(Collection entries)
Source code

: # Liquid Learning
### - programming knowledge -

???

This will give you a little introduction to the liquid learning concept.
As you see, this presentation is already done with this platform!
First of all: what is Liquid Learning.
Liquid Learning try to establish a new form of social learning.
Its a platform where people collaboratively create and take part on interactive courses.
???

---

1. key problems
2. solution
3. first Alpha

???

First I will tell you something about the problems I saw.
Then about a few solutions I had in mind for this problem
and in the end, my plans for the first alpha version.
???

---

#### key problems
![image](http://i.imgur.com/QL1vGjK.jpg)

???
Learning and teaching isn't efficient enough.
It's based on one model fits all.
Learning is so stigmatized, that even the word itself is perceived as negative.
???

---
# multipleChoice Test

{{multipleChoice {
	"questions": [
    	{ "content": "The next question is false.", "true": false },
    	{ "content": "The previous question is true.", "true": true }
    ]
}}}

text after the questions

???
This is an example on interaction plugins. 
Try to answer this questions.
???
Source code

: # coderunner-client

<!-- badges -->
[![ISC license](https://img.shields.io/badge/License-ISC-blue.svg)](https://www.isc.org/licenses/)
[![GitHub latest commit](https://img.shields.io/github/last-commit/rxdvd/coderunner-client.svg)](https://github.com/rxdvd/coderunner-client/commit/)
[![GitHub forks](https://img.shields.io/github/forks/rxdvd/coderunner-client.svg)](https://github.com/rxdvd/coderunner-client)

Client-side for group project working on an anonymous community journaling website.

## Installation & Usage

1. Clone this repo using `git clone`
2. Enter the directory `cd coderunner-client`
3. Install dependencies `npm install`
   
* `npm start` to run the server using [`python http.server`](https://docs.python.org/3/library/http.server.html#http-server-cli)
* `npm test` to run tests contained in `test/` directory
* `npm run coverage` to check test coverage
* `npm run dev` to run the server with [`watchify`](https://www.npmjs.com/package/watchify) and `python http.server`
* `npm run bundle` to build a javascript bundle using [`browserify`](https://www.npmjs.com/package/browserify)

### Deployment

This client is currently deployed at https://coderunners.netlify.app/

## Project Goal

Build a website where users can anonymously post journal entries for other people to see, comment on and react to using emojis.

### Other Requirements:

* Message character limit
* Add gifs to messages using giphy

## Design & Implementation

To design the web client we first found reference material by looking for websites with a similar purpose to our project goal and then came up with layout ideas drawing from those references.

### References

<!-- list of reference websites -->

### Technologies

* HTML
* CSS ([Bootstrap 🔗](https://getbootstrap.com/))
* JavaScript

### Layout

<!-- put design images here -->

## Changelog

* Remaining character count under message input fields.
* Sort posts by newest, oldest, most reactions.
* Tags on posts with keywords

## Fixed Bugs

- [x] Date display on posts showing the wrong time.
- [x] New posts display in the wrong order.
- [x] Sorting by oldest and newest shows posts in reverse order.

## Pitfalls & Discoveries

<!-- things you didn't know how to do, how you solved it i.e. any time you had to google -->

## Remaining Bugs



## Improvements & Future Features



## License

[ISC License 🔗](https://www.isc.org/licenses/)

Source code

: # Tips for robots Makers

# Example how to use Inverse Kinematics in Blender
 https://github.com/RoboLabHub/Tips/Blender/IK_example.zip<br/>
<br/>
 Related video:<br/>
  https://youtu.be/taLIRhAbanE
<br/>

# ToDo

Required action: Please reproduce, exactly as written, the lines of the records from the first line through the one containing "Liquid Learning try".

Expected output:
Source code

: # Liquid Learning
### - programming knowledge -

???

This will give you a little introduction to the liquid learning concept.
As you see, this presentation is already done with this platform!
First of all: what is Liquid Learning.
Liquid Learning try to establish a new form of social learning.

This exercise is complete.